Worst of all is the terrifying encounter with a boy who, as he informs Elsie, just wants to train her into the type of sexual activity that will make her popular at parties and who is miffed when she rejects that kind of favour (though she is in tears at this point). I wonder, then, why Eighth Grade has not provoked and even bigger scandal than Cuties, though I think I know the answer. Even though there is much talk of sex in Burnham’s film, Elsie cannot be said to be sexy (though she is prettier than she assumes). In contrast, even though there is hardly any talk of sex in Cuties, Amy and her friends do look sexy in their dance outfits. Any healthy spectator understands why this is necessary. The ones disturbed by their sexiness are, in short, the dirty-minded individuals that enjoy that sexiness too much. How do they deny this ugly truth? By calling for a witch-hunt against the female film director, accusing her of being dirty-minded. How truly sad.

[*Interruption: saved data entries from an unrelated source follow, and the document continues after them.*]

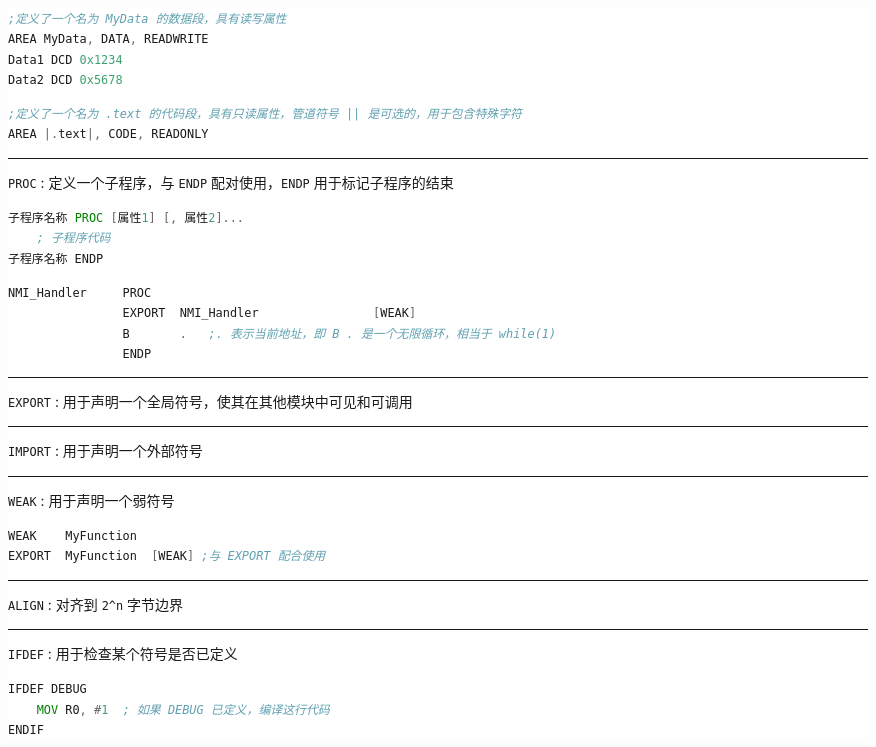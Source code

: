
 ```asm
;定义了一个名为 MyData 的数据段，具有读写属性
AREA MyData, DATA, READWRITE
Data1 DCD 0x1234
Data2 DCD 0x5678
```

```asm
;定义了一个名为 .text 的代码段，具有只读属性，管道符号 || 是可选的，用于包含特殊字符
AREA |.text|, CODE, READONLY
```

-----

`PROC` : 定义一个子程序，与 `ENDP` 配对使用，`ENDP` 用于标记子程序的结束

```asm
子程序名称 PROC [属性1] [, 属性2]...
    ; 子程序代码
子程序名称 ENDP
```

```asm
NMI_Handler     PROC
                EXPORT  NMI_Handler                [WEAK]
                B       .   ;. 表示当前地址，即 B . 是一个无限循环，相当于 while(1)
                ENDP
```

-----

`EXPORT` : 用于声明一个全局符号，使其在其他模块中可见和可调用

-----

`IMPORT` : 用于声明一个外部符号

-----

`WEAK` : 用于声明一个弱符号

```asm
WEAK    MyFunction 
EXPORT  MyFunction  [WEAK] ;与 EXPORT 配合使用
```

-----

`ALIGN` : 对齐到 `2^n` 字节边界

-----

`IFDEF` : 用于检查某个符号是否已定义

```asm
IFDEF DEBUG
    MOV R0, #1  ; 如果 DEBUG 已定义，编译这行代码
ENDIF
```
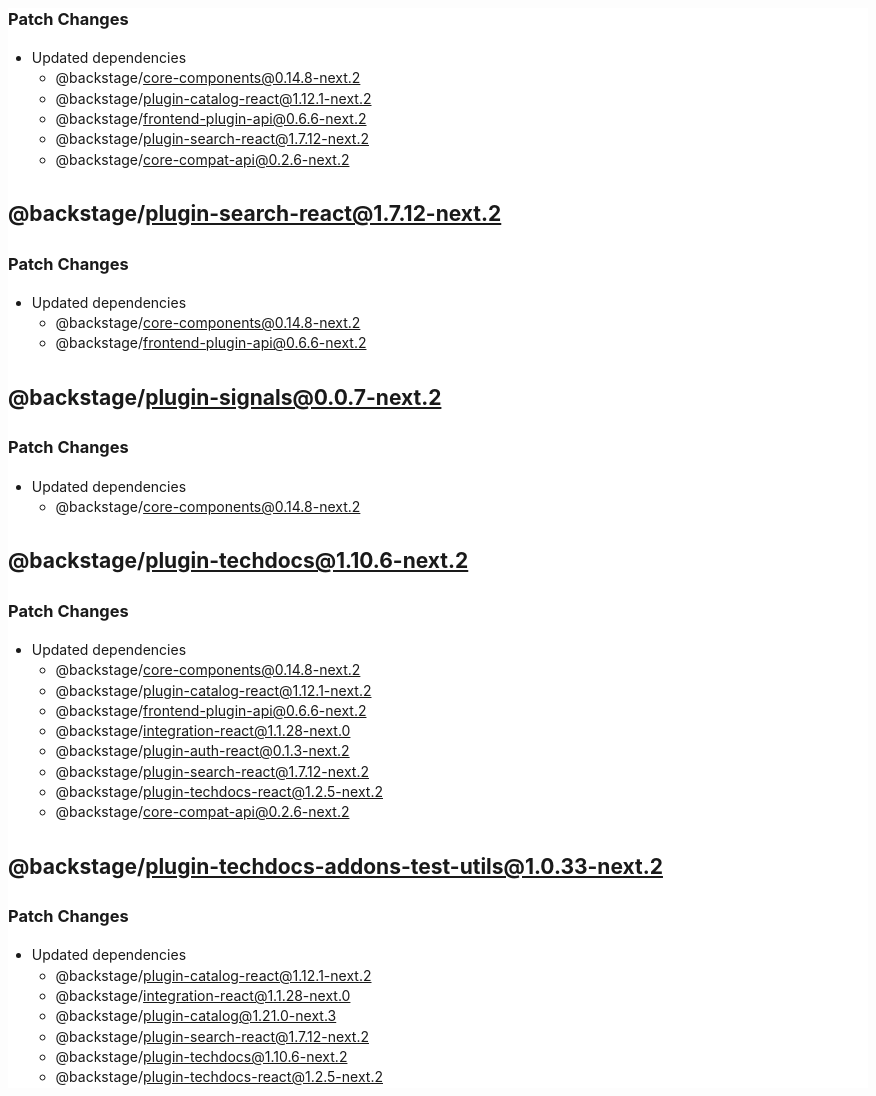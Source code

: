 ### Patch Changes

- Updated dependencies
  - @backstage/core-components@0.14.8-next.2
  - @backstage/plugin-catalog-react@1.12.1-next.2
  - @backstage/frontend-plugin-api@0.6.6-next.2
  - @backstage/plugin-search-react@1.7.12-next.2
  - @backstage/core-compat-api@0.2.6-next.2

## @backstage/plugin-search-react@1.7.12-next.2

### Patch Changes

- Updated dependencies
  - @backstage/core-components@0.14.8-next.2
  - @backstage/frontend-plugin-api@0.6.6-next.2

## @backstage/plugin-signals@0.0.7-next.2

### Patch Changes

- Updated dependencies
  - @backstage/core-components@0.14.8-next.2

## @backstage/plugin-techdocs@1.10.6-next.2

### Patch Changes

- Updated dependencies
  - @backstage/core-components@0.14.8-next.2
  - @backstage/plugin-catalog-react@1.12.1-next.2
  - @backstage/frontend-plugin-api@0.6.6-next.2
  - @backstage/integration-react@1.1.28-next.0
  - @backstage/plugin-auth-react@0.1.3-next.2
  - @backstage/plugin-search-react@1.7.12-next.2
  - @backstage/plugin-techdocs-react@1.2.5-next.2
  - @backstage/core-compat-api@0.2.6-next.2

## @backstage/plugin-techdocs-addons-test-utils@1.0.33-next.2

### Patch Changes

- Updated dependencies
  - @backstage/plugin-catalog-react@1.12.1-next.2
  - @backstage/integration-react@1.1.28-next.0
  - @backstage/plugin-catalog@1.21.0-next.3
  - @backstage/plugin-search-react@1.7.12-next.2
  - @backstage/plugin-techdocs@1.10.6-next.2
  - @backstage/plugin-techdocs-react@1.2.5-next.2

A personal anecdote to finish. Elsie has a YouTube channel in which she gives advice about how to face the crises of being a teen like her. She has very few followers but it is obvious that the advice she gives is solid. Unlike her everyday shy self, Elsie appears to be confident and quite wise in her videos. The day after I saw the film, my youngest niece (eleven) messaged me to say that she wanted me to buy her a sleeve for her smartphone. Knowing that she had to negotiate this purchase, she offered to upload a video of herself on TikTok and I had to determine how many likes it should get. I accepted her offer but stipulated, thinking of Elsie, that it should be a video in which she said something clever. Ah, no, my niece replied quite cross: either a dance video or nothing; the kind of video I proposed would get no likes… In that way she deprived herself of her coveted sleeve and I learned yet another lesson about young girls and social media. See Cuties and Eighth Grade and learn their lessons.